How long did the police take to respond? Up to two hours, apparently, but, mercifully, the couple have now been caught and are off the streets of Hartlepool.

Endless criminal activity like this on his doorstep — 20 cars were broken into in his own street in six months — persuaded Terry Hughes to start patrolling Foggy Furze and he was soon joined by two people he knew, taxi driver Stephen Picton and factory worker Darren Price. The Foggy Furze community watch, as they call themselves, now numbers seven.

Patrol volunteers and crime victims post nightly reports of incidents on a private Facebook page for residents.

Group secretary Tania Wilson compiles a weekly crime report. The one for November 11-18 reads: suspicious activity (7), public order (2), theft (2) criminal damage (3), attempted theft, burglary (2), assault with a knife.

What does Terry’s wife think about his role? ‘She’s petrified,’ he replied, though he explains that it often simply entails providing reassurance. He tells me about an old lady he once helped on his ’round’.

She was worried that two properties next to her had become vacant and could attract undesirables, so Terry slipped an envelope through her letterbox several times a night with his name written on it and the time he passed by to let her know everything was OK.

‘She’s quite happy now and doesn’t need me to do it any more,’ he said.

My tour of Foggy Furze begins just after 2.30am. Terry points to a block of flats shortly after we arrive on the estate. ‘It’s full of smackheads,’ he says.
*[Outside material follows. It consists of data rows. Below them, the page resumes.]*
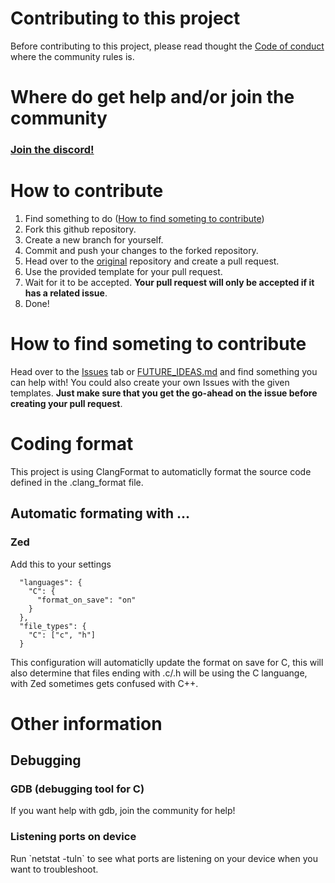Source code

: <h1>Contributing to this project</h1>
<p>Before contributing to this project, please read thought the <a href="CODE_OF_CONDUCT.md">Code of conduct</a> where the community rules is.</p>

<h1>Where do get help and/or join the community</h1>
<h3><a href="https://discord.gg/76USAhaF8a">Join the discord!</a></h2>
<!-- <h3><a href="">Join the Matrix server!</a> (Comming soon)</h2> -->

<h1>How to contribute</h1>
<ol>
  <li>Find something to do (<a href="#how-to-contribute">How to find someting to contribute</a>)
  <li>Fork this github repository.</li>
  <li>Create a new branch for yourself.</li>
  <li>Commit and push your changes to the forked repository.</li>
  <li>Head over to the <a href="https://github.com/Alfredsson418/hawkeyes">original</a> repository and create a pull request.</li>
  <li>Use the provided template for your pull request.</li>
  <li>Wait for it to be accepted. <b>Your pull request will only be accepted if it has a related issue</b>.</li>
  <li>Done!</li>
</ol>

<h1 id="how-to-contribute">How to find someting to contribute</h1>
<p>Head over to the <a href="https://github.com/Alfredsson418/hawkeyes/issues">Issues</a> tab or <a href="docs/FUTURE_IDEAS.md">FUTURE_IDEAS.md</a> and find something you can help with!
You could also create your own Issues with the given templates. <b>Just make sure that you get the go-ahead on the issue before creating your pull request</b>.</p>

<h1>Coding format</h1>
<p>This project is using ClangFormat to automaticlly format the source code defined in the .clang_format file.</p>

<h2>Automatic formating with ...</h2>

<h3>Zed</h3>
<p>Add this to your settings</p>

```
  "languages": {
    "C": {
      "format_on_save": "on"
    }
  },
  "file_types": {
    "C": ["c", "h"]
  }
```

<p>This configuration will automaticlly update the format on save for C, this will also determine that files ending with .c/.h will be using the C languange, with Zed sometimes gets confused with C++.</p>

<h1>Other information</h1>

<h2>Debugging</2>
<h3>GDB (debugging tool for C)</h3>
<p>If you want help with gdb, join the community for help!</p>

<h3>Listening ports on device</h3>
<p>Run `netstat -tuln` to see what ports are listening on your device when you want to troubleshoot.</p>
The group’s weekly crime report also informs me that this is where a man in a dark tracksuit (slim, 5ft 10in) tried a front door handle at the weekend but fled when the dog barked. Up the road is where a resident had fishing tackle stolen from the boot of his car.
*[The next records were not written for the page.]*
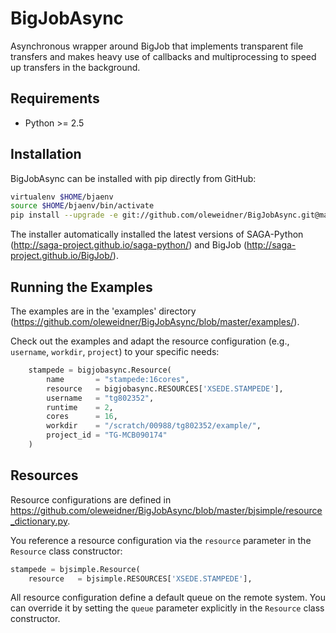 BigJobAsync
===========

Asynchronous wrapper around BigJob that implements transparent file transfers
and makes heavy use of callbacks and multiprocessing to speed up transfers in
the background.

Requirements
------------

* Python >= 2.5

Installation
------------

BigJobAsync can be installed with pip directly from GitHub:

```bash
virtualenv $HOME/bjaenv
source $HOME/bjaenv/bin/activate
pip install --upgrade -e git://github.com/oleweidner/BigJobAsync.git@master#egg=bigjobasync
```

The installer automatically installed the latest versions of SAGA-Python (http://saga-project.github.io/saga-python/)
and BigJob (http://saga-project.github.io/BigJob/).

Running the Examples
--------------------

The examples are in the 'examples' directory (https://github.com/oleweidner/BigJobAsync/blob/master/examples/).

Check out the examples and adapt the resource configuration (e.g., `username`, `workdir`, `project`) to your specific needs:

```python
    stampede = bigjobasync.Resource(
        name       = "stampede:16cores", 
        resource   = bigjobasync.RESOURCES['XSEDE.STAMPEDE'],
        username   = "tg802352",
        runtime    = 2, 
        cores      = 16, 
        workdir    = "/scratch/00988/tg802352/example/",
        project_id = "TG-MCB090174"
    )
```


Resources
---------

Resource configurations are defined in https://github.com/oleweidner/BigJobAsync/blob/master/bjsimple/resource_dictionary.py.

You reference a resource configuration via the `resource` parameter in the
`Resource` class constructor:

```python
stampede = bjsimple.Resource(
    resource   = bjsimple.RESOURCES['XSEDE.STAMPEDE'], 
```

All resource configuration define a default queue on the remote system. You
can override it by setting the  `queue` parameter explicitly in the `Resource`
class constructor.
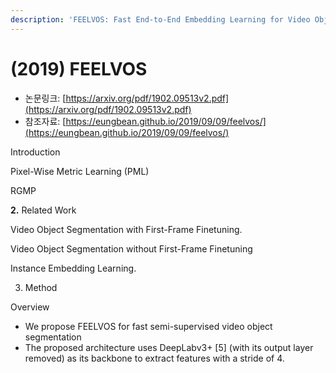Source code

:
 ```yaml
---
description: 'FEELVOS: Fast End-to-End Embedding Learning for Video Object Segmentation'
---
```


# \(2019\) FEELVOS

* 논문링크: [https://arxiv.org/pdf/1902.09513v2.pdf](https://arxiv.org/pdf/1902.09513v2.pdf)
* 참조자료: [https://eungbean.github.io/2019/09/09/feelvos/](https://eungbean.github.io/2019/09/09/feelvos/)



Introduction

Pixel-Wise Metric Learning \(PML\)

RGMP



**2.** Related Work

Video Object Segmentation with First-Frame Finetuning.

Video Object Segmentation without First-Frame Finetuning

Instance Embedding Learning.





3. Method

Overview

* We propose FEELVOS for fast semi-supervised video object segmentation
* The proposed architecture uses DeepLabv3+ \[5\] \(with its output layer removed\) as its backbone to extract features with a stride of 4.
Terry says that the owner didn’t bother going to the police, but instead obtained CCTV film of the theft from a neighbour and the leisure centre nearby and posted the footage on Facebook.

Not long afterwards, his fishing tackle was found three miles away and returned to him.

Many of the properties have CCTV or burglar alarms or both; even the charity shops have security grills.

An earlier patrol in the evening, we learn en route, was eventful. Two youths on bikes were being monitored and one subsequently climbed on to the roof of a house. The suspected burglars were chased away and police attended promptly after both the ‘patrol’ and home owner dialled 999.

On Cornwall Street there is a Premier store which has also been hit. ‘It was held up at knifepoint last year,’ Terry reveals as he drives along this part of the estate, which he describes as a ‘hotspot.’

Another particularly nasty incident took place not far from here, in Stratford Road at 11pm last Sunday. It’s highlighted in the crime log, too. ‘Two males with balaclavas entered a property armed with knives. A male was slashed with a knife and beaten with a knuckle duster and a woman was knocked into a wall when she tried to intervene.’

The victims were Robbie Brown and girlfriend Toni Barnard. The couple were asleep when the masked intruders burst in.

Mr Brown, who works for a utility company, posted pictures of his injury on Facebook from his hospital bed appealing to anyone with relevant CCTV footage to get in touch.

‘We’re fine now,’ he told us. ‘Everything is fine. I just want to know what was behind it because it was such a random attack.’

It was about 3am, when we had our first sighting of the well-known local villain on his bike in Caledonian Road, although Terry did not recognise him until later.

He attracted our attention because it’s hard to imagine why anyone would be cycling through this neighbourhood at that time unless they were up to no good.

He popped up again down the side of the Greenside pub in Stockton Road before reappearing near allotments in Brenda Road when Terry calls the police.

Outside Hartlepool police station the following day, we’re greeted by a similar scene to the night before. Four patrol cars and three vans were parked up — all empty.